[Exercise] First find the line with "events, you can" in the entries below, then set down exactly every line through the line with "mousewheel, you can even use a smaller value.", that line included.

[The records]

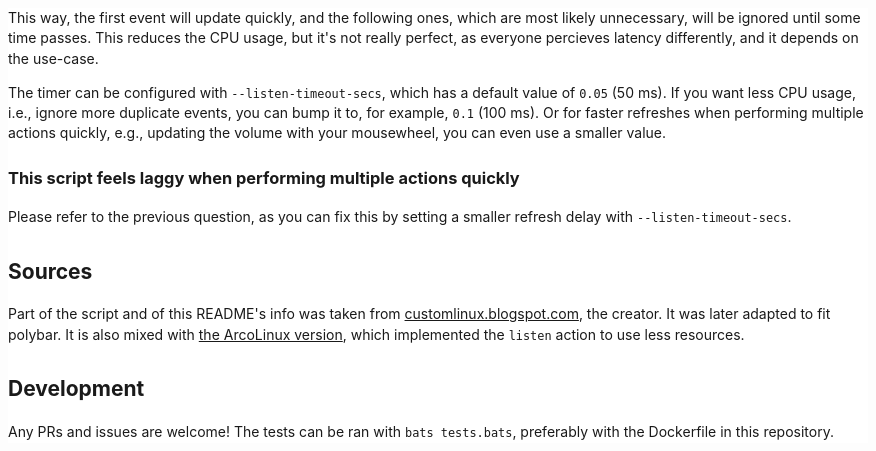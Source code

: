 This way, the first event will update quickly, and the following ones, which are
most likely unnecessary, will be ignored until some time passes. This reduces
the CPU usage, but it's not really perfect, as everyone percieves latency
differently, and it depends on the use-case.

The timer can be configured with `--listen-timeout-secs`, which has a default
value of `0.05` (50 ms). If you want less CPU usage, i.e., ignore more duplicate
events, you can bump it to, for example, `0.1` (100 ms). Or for faster refreshes
when performing multiple actions quickly, e.g., updating the volume with your
mousewheel, you can even use a smaller value.

### This script feels laggy when performing multiple actions quickly

Please refer to the previous question, as you can fix this by setting a smaller
refresh delay with `--listen-timeout-secs`.

## Sources

Part of the script and of this README's info was taken from [customlinux.blogspot.com](http://customlinux.blogspot.com/2013/02/pavolumesh-control-active-sink-volume.html), the creator. It was later adapted to fit polybar. It is also mixed with [the ArcoLinux version](https://github.com/arcolinux/arcolinux-polybar/blob/master/etc/skel/.config/polybar/scripts/pavolume.sh), which implemented the `listen` action to use less resources.

## Development

Any PRs and issues are welcome! The tests can be ran with `bats tests.bats`, preferably with the Dockerfile in this repository.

[Exercise response]
events, you can bump it to, for example, `0.1` (100 ms). Or for faster refreshes
when performing multiple actions quickly, e.g., updating the volume with your
mousewheel, you can even use a smaller value.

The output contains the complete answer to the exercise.